> _Recorded information_
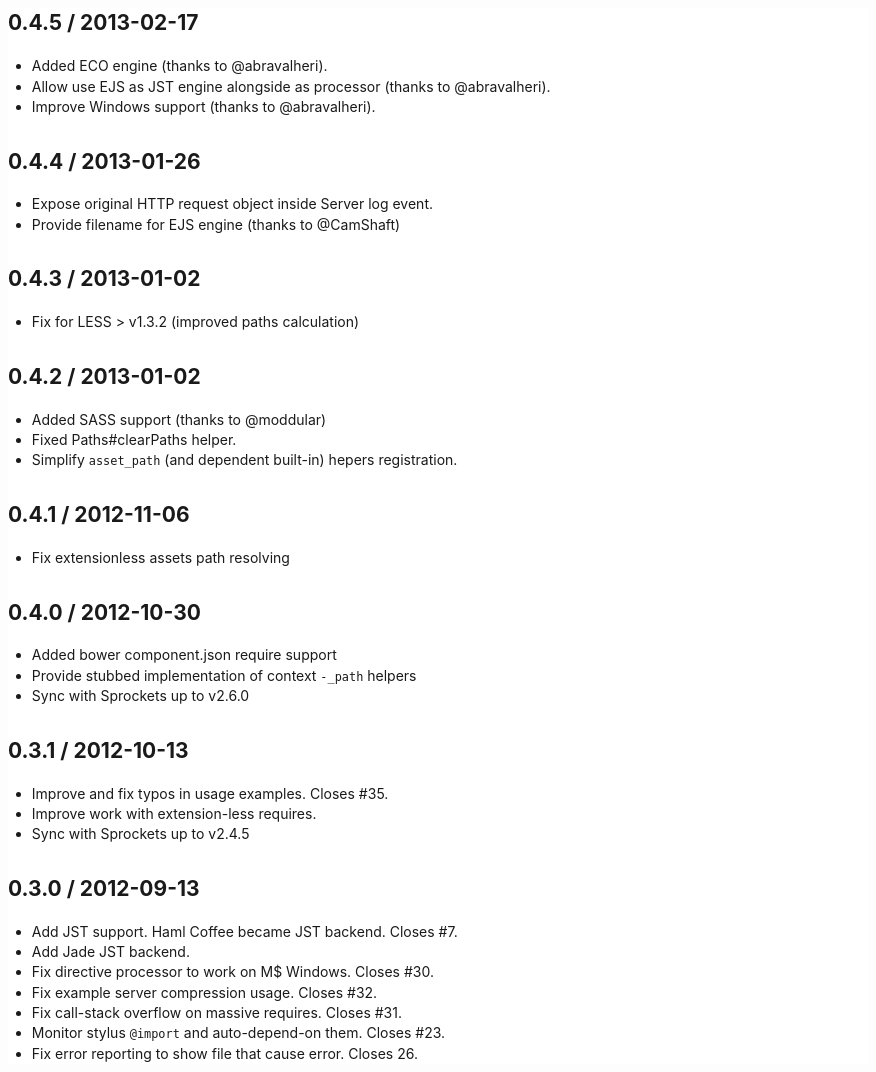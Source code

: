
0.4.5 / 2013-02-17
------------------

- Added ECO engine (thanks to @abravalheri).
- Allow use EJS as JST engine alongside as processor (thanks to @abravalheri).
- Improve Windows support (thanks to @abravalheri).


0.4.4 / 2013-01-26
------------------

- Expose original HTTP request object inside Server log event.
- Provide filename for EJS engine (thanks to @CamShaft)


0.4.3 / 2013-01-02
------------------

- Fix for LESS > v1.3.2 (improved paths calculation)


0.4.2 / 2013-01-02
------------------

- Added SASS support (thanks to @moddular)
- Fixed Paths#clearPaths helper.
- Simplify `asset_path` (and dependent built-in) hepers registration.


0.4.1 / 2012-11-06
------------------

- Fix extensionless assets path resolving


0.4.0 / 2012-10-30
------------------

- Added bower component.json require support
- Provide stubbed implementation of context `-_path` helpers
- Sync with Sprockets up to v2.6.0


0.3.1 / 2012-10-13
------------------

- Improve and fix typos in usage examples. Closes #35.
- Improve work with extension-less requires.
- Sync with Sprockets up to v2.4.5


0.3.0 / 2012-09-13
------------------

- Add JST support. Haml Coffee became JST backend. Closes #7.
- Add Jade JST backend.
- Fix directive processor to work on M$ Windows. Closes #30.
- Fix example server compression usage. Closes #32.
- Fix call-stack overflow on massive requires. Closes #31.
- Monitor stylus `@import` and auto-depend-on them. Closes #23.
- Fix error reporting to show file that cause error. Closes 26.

...

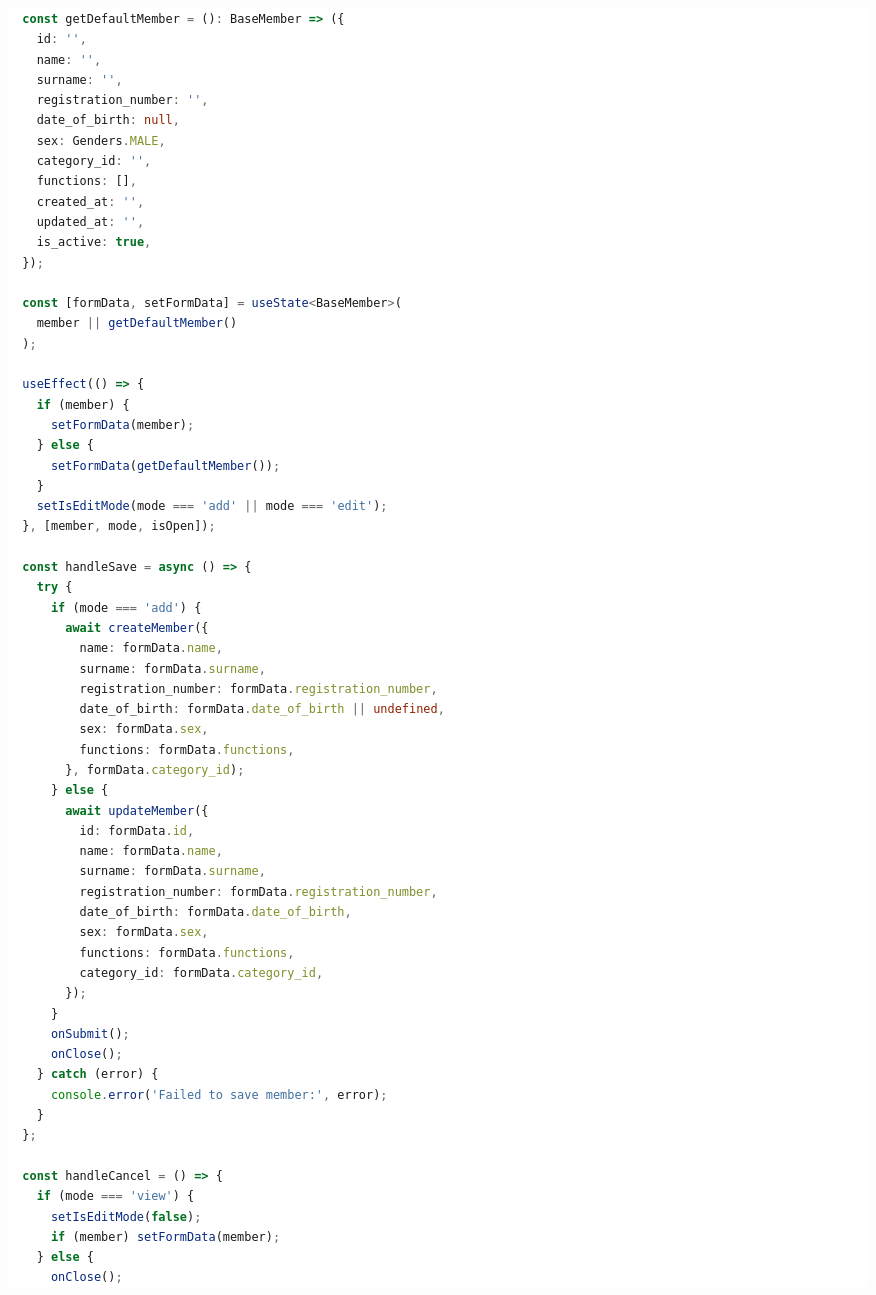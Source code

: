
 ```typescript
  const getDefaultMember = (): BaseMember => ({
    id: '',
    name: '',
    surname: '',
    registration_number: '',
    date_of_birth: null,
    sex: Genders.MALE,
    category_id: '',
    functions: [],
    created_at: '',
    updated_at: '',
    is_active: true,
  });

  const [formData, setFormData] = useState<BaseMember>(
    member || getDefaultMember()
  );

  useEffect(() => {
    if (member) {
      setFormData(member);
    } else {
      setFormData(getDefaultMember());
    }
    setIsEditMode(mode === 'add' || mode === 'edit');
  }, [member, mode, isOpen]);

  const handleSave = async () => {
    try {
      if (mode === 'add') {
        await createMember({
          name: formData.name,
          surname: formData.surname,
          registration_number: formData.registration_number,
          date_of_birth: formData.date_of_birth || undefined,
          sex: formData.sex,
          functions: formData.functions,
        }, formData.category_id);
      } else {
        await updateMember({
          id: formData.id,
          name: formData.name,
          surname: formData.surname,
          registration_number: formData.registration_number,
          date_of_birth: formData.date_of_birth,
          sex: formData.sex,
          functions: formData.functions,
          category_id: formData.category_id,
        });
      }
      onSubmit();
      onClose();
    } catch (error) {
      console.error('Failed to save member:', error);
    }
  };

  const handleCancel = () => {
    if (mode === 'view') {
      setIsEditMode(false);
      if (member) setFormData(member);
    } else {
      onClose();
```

> _What to produce_
Above are the entries. Copy exactly the part that opens with the line containing "- Improve Windows" and closes with the line containing "- Fix example", and no more.

> _Exercise result_
- Improve Windows support (thanks to @abravalheri).


0.4.4 / 2013-01-26
------------------

- Expose original HTTP request object inside Server log event.
- Provide filename for EJS engine (thanks to @CamShaft)


0.4.3 / 2013-01-02
------------------

- Fix for LESS > v1.3.2 (improved paths calculation)


0.4.2 / 2013-01-02
------------------

- Added SASS support (thanks to @moddular)
- Fixed Paths#clearPaths helper.
- Simplify `asset_path` (and dependent built-in) hepers registration.


0.4.1 / 2012-11-06
------------------

- Fix extensionless assets path resolving


0.4.0 / 2012-10-30
------------------

- Added bower component.json require support
- Provide stubbed implementation of context `-_path` helpers
- Sync with Sprockets up to v2.6.0


0.3.1 / 2012-10-13
------------------

- Improve and fix typos in usage examples. Closes #35.
- Improve work with extension-less requires.
- Sync with Sprockets up to v2.4.5


0.3.0 / 2012-09-13
------------------

- Add JST support. Haml Coffee became JST backend. Closes #7.
- Add Jade JST backend.
- Fix directive processor to work on M$ Windows. Closes #30.
- Fix example server compression usage. Closes #32.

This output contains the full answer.